There has always been a misconception about the katana, it's miracle steel, the whole folding process and so on, that has led to the belief that it is an indestructible sword that is superior to every other on the planet, a myth largely perpetuated by the media. The truth of it is that the sword is a tool and the process of it's construction has been changed over it's many years to best make use of the materials that were available at the time. It's not the most poetic way of saying it, but it's essentially true. Methods of producing steel have come a long way since then and a lot of these traditional methods are no longer necessary from a practical standpoint.
Take for example the folding of the steel, which produces the wonderful patterns of swirls and layers in a traditional japanese blade. This started out as a way of homogenising the content of the metal and removing unwanted impurities so that it was of even strength and durability throughout. The iron sand that was smelted down to produce the steel that was used was of such poor quality to begin with that it took extraordinary feats of smithing to even produce the raw materials required to make the swords in the first place and this folding was part of that process. Without it, the swords produced would be utterly unusable and it is a tribute to the smiths that they were able to produce such works of beauty from such humble beginnings.
It is no real effort today for a smith or a factory to simply order in the finest quality modern steel in big long bars and use that as a starting material and from a practical point of view this is no doubt the best option. The reason modern blades are folded at all is purely for the aesthetic that comes with a folded sword. It is in fact worth noting that there is definitely no advantage to using a modern folded steel blade over an unfolded one and it may come with disadvantages.
When a blade is folded, you are in essence forge welding it to itself. Every weld carries weakness and the possibility of failure. As long as you trust the forge that youre buying the sword from then you should be perfectly safe, but if you're not sure then it's best to choose an unfolded blade for cutting purposes.
Another technique that was used was something called lamination. This is where more than one type of steel is used in the construction of the billet that will be hammered out into a blade. Firstly, the smelted iron ore would be seperated into piles depending on their carbon content. The reason they did this is because high carbon steel will harden much more readily than low carbon steel. After they have done this, they can build the billet from these pieces, often placing the softer steels in the centre to add ductability and the harder pieces on the outside to make the surfaces tough and the edge resilient.
There were quite a few different layouts, the simplest being made of two different pieces, one for the spine and one for the edge and some were much more complex having as many as 7 different pieces of steel. Sometimes and usually from ebay sellers, you will find one more form of lamination known as 'maru lamination'. This means that the blade has been made from one piece of steel. so no lamination at all really. ha! Marketing speak eh?

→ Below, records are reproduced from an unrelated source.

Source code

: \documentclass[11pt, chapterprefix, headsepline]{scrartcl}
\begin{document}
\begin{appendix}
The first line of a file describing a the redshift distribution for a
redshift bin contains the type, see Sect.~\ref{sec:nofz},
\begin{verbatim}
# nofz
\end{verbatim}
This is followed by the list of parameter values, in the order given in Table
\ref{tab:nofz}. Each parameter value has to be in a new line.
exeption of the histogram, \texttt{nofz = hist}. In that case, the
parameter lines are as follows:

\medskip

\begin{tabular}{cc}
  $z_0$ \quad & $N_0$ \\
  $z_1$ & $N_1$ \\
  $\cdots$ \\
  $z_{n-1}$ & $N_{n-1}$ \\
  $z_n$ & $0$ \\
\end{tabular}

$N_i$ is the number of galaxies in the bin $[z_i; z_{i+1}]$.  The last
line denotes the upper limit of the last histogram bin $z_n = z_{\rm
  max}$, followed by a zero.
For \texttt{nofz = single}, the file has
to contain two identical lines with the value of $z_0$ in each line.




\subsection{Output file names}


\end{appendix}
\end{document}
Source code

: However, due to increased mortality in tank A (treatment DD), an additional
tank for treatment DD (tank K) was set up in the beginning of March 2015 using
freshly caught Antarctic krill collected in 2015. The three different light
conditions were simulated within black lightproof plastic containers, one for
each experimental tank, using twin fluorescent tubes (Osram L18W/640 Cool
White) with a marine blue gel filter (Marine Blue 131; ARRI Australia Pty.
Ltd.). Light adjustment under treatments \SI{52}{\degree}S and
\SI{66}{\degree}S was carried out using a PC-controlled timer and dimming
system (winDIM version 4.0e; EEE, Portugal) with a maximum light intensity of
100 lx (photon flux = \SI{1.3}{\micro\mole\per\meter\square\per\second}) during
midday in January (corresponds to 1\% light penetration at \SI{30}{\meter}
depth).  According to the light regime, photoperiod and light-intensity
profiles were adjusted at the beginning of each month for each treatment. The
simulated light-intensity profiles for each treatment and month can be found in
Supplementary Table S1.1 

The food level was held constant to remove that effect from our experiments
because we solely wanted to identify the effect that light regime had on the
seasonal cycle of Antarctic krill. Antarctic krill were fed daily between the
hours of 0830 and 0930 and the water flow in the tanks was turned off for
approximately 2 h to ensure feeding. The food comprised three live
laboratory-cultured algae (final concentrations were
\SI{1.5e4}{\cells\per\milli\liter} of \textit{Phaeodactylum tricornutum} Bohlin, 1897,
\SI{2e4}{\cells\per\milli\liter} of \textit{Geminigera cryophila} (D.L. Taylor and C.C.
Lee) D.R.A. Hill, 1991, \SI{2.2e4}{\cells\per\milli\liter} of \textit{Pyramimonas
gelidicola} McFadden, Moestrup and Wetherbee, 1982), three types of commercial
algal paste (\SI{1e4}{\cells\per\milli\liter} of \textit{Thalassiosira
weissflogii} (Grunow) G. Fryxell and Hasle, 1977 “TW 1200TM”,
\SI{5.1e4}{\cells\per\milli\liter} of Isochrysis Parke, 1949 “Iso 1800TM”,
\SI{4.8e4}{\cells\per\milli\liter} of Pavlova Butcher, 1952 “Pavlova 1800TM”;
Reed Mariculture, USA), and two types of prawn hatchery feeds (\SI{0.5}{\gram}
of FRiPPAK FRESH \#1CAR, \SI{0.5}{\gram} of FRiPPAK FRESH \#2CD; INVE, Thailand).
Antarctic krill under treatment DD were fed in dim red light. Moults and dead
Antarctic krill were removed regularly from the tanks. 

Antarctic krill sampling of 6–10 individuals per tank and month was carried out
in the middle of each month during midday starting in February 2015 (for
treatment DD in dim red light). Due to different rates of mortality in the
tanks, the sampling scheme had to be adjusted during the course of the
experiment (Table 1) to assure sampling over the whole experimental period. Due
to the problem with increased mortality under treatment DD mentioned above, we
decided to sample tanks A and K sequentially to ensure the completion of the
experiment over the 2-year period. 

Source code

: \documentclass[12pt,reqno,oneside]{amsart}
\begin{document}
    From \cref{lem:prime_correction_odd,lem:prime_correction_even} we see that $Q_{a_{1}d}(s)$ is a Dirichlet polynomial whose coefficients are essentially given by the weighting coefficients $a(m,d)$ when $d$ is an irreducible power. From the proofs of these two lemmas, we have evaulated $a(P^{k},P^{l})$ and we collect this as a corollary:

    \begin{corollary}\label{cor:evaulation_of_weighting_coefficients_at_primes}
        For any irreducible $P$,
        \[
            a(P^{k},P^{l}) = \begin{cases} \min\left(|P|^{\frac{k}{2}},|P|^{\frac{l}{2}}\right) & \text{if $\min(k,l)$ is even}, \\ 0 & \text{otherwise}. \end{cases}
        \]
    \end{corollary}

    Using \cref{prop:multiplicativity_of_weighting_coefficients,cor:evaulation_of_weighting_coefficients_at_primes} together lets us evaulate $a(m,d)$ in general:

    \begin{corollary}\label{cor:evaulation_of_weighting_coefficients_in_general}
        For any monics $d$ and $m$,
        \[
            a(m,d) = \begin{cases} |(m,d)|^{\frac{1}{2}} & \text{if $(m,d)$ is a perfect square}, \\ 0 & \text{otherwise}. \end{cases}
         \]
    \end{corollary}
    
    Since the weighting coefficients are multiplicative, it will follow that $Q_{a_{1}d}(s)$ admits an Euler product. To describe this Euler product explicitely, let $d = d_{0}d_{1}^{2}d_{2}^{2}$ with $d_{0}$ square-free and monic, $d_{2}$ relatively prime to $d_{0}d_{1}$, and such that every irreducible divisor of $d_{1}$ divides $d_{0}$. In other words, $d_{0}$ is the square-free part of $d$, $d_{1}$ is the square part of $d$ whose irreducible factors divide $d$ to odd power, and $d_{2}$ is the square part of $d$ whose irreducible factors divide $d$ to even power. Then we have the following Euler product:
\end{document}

Now the crux of this is that backyard cutters will find absolutely no difference in the functionality of one of these laminated blades which were originally designed to take advantage of the style of combat used. The key point here is the word 'combat'. We don't fight with our swords and so we dont need these additional complexities in its forging. It raises the price considerably if done properly and if done poorly, increases the number of weaker points on the sword, actually making it more prone to failure than a monosteel.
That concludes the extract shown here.